▶ _Exercise goal_:
Go through the entries below and collect each line with the string "help" in it.
::::
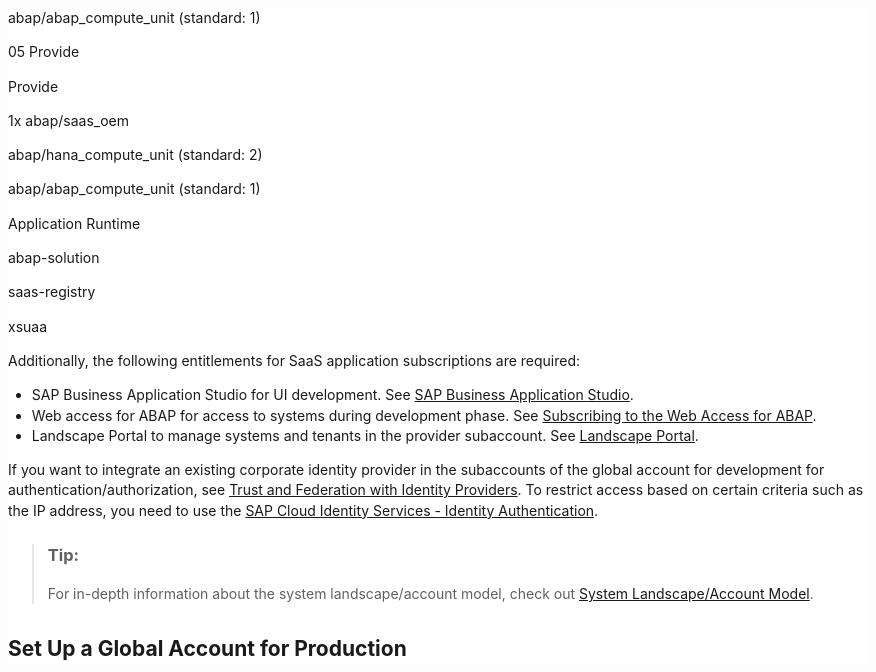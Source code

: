 abap/abap\_compute\_unit \(standard: 1\)

</td>
</tr>
<tr>
<td valign="top">

05 Provide

</td>
<td valign="top">

Provide

</td>
<td valign="top">

1x abap/saas\_oem

abap/hana\_compute\_unit \(standard: 2\)

abap/abap\_compute\_unit \(standard: 1\)

Application Runtime

abap-solution

saas-registry

xsuaa

</td>
</tr>
</table>

Additionally, the following entitlements for SaaS application subscriptions are required:

-   SAP Business Application Studio for UI development. See [SAP Business Application Studio](sap-business-application-studio-c736960.md).
-   Web access for ABAP for access to systems during development phase. See [Subscribing to the Web Access for ABAP](../20-getting-started/subscribing-to-the-web-access-for-abap-98928b0.md).
-   Landscape Portal to manage systems and tenants in the provider subaccount. See [Landscape Portal](https://help.sap.com/docs/help/d91c4152c3d74c12bc9bd4ed92681902/6aa0a773510e4c82b167fcca4c755327.html).

If you want to integrate an existing corporate identity provider in the subaccounts of the global account for development for authentication/authorization, see [Trust and Federation with Identity Providers](../50-administration-and-ops/trust-and-federation-with-identity-providers-cb1bc8f.md). To restrict access based on certain criteria such as the IP address, you need to use the [SAP Cloud Identity Services - Identity Authentication](https://help.sap.com/viewer/6d6d63354d1242d185ab4830fc04feb1/Cloud/en-US/d17a116432d24470930ebea41977a888.html).

> ### Tip:  
> For in-depth information about the system landscape/account model, check out [System Landscape/Account Model](concepts-9482e7e.md#loio4ca756395fc24e56a42b77632a6bd862).

<a name="loio2e7b4b631e814de1b8fe3959af4105bc"/>



## Set Up a Global Account for Production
::::
▶ _The answer_:
-   Landscape Portal to manage systems and tenants in the provider subaccount. See [Landscape Portal](https://help.sap.com/docs/help/d91c4152c3d74c12bc9bd4ed92681902/6aa0a773510e4c82b167fcca4c755327.html).
If you want to integrate an existing corporate identity provider in the subaccounts of the global account for development for authentication/authorization, see [Trust and Federation with Identity Providers](../50-administration-and-ops/trust-and-federation-with-identity-providers-cb1bc8f.md). To restrict access based on certain criteria such as the IP address, you need to use the [SAP Cloud Identity Services - Identity Authentication](https://help.sap.com/viewer/6d6d63354d1242d185ab4830fc04feb1/Cloud/en-US/d17a116432d24470930ebea41977a888.html).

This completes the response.